CORRECTION: The number of deaths in the 1988 Pan Am bombing was previously vmisstated. The bombing killed 270 people, including 11 on the ground. The Daily Orange regrets this error. 

Judges and spectators gathered in the S.I. Newhouse School of Public Communications on Saturday afternoon for the Alexia Tsairis photography competition.

This year marks the 21st competition initiated by the Alexia Foundation for World Peace and Cultural Understanding, a nonprofit organization with a mission to provide financial aid to young photojournalism students and increase their understanding of other cultures.

The foundation was named after Alexia Tsairis, a junior photojournalism student who died in the terrorist bombing of Pan Am Flight 103 over Lockerbie, Scotland, in 1988. Tsairis was returning home for Christmas break after spending a semester studying abroad in London. The bombing killed 270 people, including 35 Syracuse University students.

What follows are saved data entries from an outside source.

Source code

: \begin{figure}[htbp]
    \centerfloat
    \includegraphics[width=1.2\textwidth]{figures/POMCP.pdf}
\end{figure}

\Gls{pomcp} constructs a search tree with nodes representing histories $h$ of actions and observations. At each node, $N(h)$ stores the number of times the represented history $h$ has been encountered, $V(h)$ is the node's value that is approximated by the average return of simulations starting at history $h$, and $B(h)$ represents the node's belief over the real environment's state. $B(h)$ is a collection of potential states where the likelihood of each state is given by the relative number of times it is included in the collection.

The competition is offered to students and professionals. Each contestant submitted 10 to 20 photographs along with a story proposal, explaining how they will use the photography to promote world peace and cultural understanding. The photographs will be judged by how well they tell the proposed story, technical ability and style.



There will be two first-place winners, a student and a professional photographer. There will also be second-place winners and three awards of excellence given in each student and professional category.

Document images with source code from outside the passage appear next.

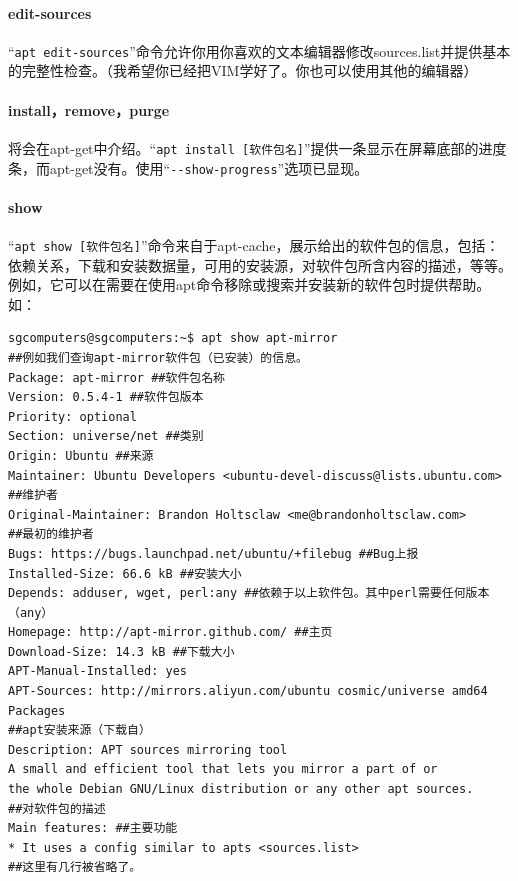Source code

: \paragraph{edit-sources}
“\verb|apt edit-sources|”命令允许你用你喜欢的文本编辑器修改sources.list并提供基本的完整性检查。（我希望你已经把VIM学好了。你也可以使用其他的编辑器）  \par
\paragraph{install，remove，purge}
将会在apt-get中介绍。“\verb|apt install [软件包名]|”提供一条显示在屏幕底部的进度条，而apt-get没有。使用“\verb|--show-progress|”选项已显现。\par
\paragraph{show}
“\verb|apt show [软件包名]|”命令来自于apt-cache，展示给出的软件包的信息，包括：依赖关系，下载和安装数据量，可用的安装源，对软件包所含内容的描述，等等。例如，它可以在需要在使用apt命令移除或搜索并安装新的软件包时提供帮助。如：
\begin{verbatim}
sgcomputers@sgcomputers:~$ apt show apt-mirror
##例如我们查询apt-mirror软件包（已安装）的信息。
Package: apt-mirror ##软件包名称
Version: 0.5.4-1 ##软件包版本
Priority: optional
Section: universe/net ##类别
Origin: Ubuntu ##来源
Maintainer: Ubuntu Developers <ubuntu-devel-discuss@lists.ubuntu.com>
##维护者
Original-Maintainer: Brandon Holtsclaw <me@brandonholtsclaw.com>
##最初的维护者
Bugs: https://bugs.launchpad.net/ubuntu/+filebug ##Bug上报
Installed-Size: 66.6 kB ##安装大小
Depends: adduser, wget, perl:any ##依赖于以上软件包。其中perl需要任何版本（any）
Homepage: http://apt-mirror.github.com/ ##主页
Download-Size: 14.3 kB ##下载大小
APT-Manual-Installed: yes
APT-Sources: http://mirrors.aliyun.com/ubuntu cosmic/universe amd64 Packages
##apt安装来源（下载自）
Description: APT sources mirroring tool
A small and efficient tool that lets you mirror a part of or
the whole Debian GNU/Linux distribution or any other apt sources.
##对软件包的描述
Main features: ##主要功能
* It uses a config similar to apts <sources.list>
##这里有几行被省略了。
\end{verbatim}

For a full-time undergraduate student in fall 2012, the first-place award is $15,000 to fund a three-month internship with MediaStorm, a multimedia production house in Brooklyn. The award also includes a grant of $1,000 for completing the proposed picture story. In addition, $500 will be awarded to the sponsoring academic department.

The judges this year were Kira Pollack, photo editor at Time magazine; Whitney Johnson, director of photography at the New Yorker; and Maggie Steber, a documentary photographer, according to a Feb. 20 SU News release.

The judges made their decision Saturday, but the winners of the Alexia Tsairis competition will be announced Tuesday.